I know you hate charts and if you don’t you should but this one is really simple. Each age group represents a household income and a household expense for 2013 (haven’t found the 2014 data yet).
So around age 35-64 it appears that the average U.S. household wises up and their income to expense ratios increase. For this age range the average household income is $77,148 while the average household expenses is around $58,400. Again, the income is a before-tax value so conservatively the after-tax (net) income is $63,475.
With an average net income of $63,475 for this age group it means that the average household is left with $5,075 for the year. I should add, that the way the BLS does this survey, one of the expense categories is cash contributions. This is on average $1,800 per household. I will add that to the $5,075 and we get a total disposable income per household of around $6,875/year = $573/month.
What About The Income?
$77k of gross income is pretty sweet. For those of you living in major metropolitan cities it might not seem like much but the majority of Americans do not live in Los Angeles, SF or NY. Their $63k of net income comes out to $5,290/mo. which is damn good income. Not to mention that due to the tax code penalizing those with higher incomes the average U.S. household get to keep 82% of their income while the average doctor gets to keep somewhere around 58% of their income.
What About The Expenses?
Most families have pets based on the stats reported and the average household has 2.1+ cars. Again, WTF?! Not 1, not 2 but 2+… enough said about that.
- Food expenses are around $563/mo (41% is eating out)
- Housing expenses are $1,483/mo (58% have mortgages)
- Clothing expenses are $149/mo
- Transportation comes out to $756/mo (27% of this is gasoline)
- Healthcare expenses are $358/mo (69% is health insurance)
- Entertainment is reported at $227/mo
- Miscellaneous expenses are $296/mo
These are self reported expenses so right off the bat I call bullshit on entertainment and I call bullshit on food expenses. I believe that food expenses are higher and a higher percentage of food is eaten out. Most cell phones and home cable and extra cars should go under the entertainment budget and I have a feeling the miscellaneous holds most of that.
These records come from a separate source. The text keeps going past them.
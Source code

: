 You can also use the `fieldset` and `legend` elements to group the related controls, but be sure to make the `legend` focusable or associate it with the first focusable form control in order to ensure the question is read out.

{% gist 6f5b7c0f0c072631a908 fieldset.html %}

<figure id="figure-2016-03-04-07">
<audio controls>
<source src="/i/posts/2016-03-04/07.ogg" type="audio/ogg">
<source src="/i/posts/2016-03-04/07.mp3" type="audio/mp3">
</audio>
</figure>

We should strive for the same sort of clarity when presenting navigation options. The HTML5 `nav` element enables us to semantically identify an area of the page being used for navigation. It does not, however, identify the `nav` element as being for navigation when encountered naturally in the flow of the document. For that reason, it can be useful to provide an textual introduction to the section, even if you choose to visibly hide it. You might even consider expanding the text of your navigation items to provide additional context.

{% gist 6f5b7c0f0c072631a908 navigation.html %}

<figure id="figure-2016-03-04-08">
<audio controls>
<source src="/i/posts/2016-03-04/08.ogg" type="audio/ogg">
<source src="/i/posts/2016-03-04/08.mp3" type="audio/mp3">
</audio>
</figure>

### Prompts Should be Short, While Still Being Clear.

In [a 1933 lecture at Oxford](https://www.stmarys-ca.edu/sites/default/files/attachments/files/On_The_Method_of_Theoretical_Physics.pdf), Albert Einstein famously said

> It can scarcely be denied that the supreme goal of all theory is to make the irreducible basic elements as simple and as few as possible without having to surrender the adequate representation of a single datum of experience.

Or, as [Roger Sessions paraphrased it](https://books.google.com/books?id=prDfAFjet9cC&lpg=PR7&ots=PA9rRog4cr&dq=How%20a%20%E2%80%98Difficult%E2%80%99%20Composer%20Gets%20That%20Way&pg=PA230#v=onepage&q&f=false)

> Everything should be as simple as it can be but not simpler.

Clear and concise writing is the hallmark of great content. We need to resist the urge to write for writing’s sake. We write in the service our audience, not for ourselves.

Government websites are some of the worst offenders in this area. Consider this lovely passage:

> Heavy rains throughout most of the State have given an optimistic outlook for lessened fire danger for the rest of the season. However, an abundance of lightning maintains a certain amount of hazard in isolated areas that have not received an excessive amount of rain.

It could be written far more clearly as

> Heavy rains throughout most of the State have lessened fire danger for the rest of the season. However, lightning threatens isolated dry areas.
What Would A Financial Adviser Advise?
I don’t know, I’m not a FA but I’ve worked with a lot who have beaten me down into this efficient saving machine. They have scrutinized my expenses and my savings goals.
For the average american $1,500 on housing expenses is an insane amount. I know those of you living in LA and SF are rolling on the floor but I did a month-long rotation in Jacksonville Florida – ‘nuf said.
My good friend taught in a tiny city in Arkansas just a few years ago and for $400/mo she was living in a beautiful and spacious house (not apartment).
$150/mo on clothes is just too much. Buying used or not buying are 2 solid options… I’d generally lean more towards the former. I understand that clothing with kids gets expensive but those too can be purchased used.
You know I’m gonna take a massive dump on that transportation budget. Sure, if you have to negotiate contracts on another continent once a month face-to-face with your Korean counterparts then by all means, spend that $756/mo and don’t feel bad. But… and a big fat hairy butt… $756/mo is spent on 2+ cars which gives me diarrhea just thinking about it.
And, since this household will move closer to work in a cheaper place and get rid of 1.5 cars and start bicycling their health will improve which bring us to the next item, healthcare. $239/mo is what the average U.S. household spends on health insurance, the other $119 is spent on what? Possibly dental care, vitamins, supplements, office visits etc.
How Do Doctor Households Compare?
I would say that if the income went up proportionally then the savings rate for physician households would probably be about the same. If a household of docs makes $300k a year then I doubt that they would have more than $2,500/mo to invest/save.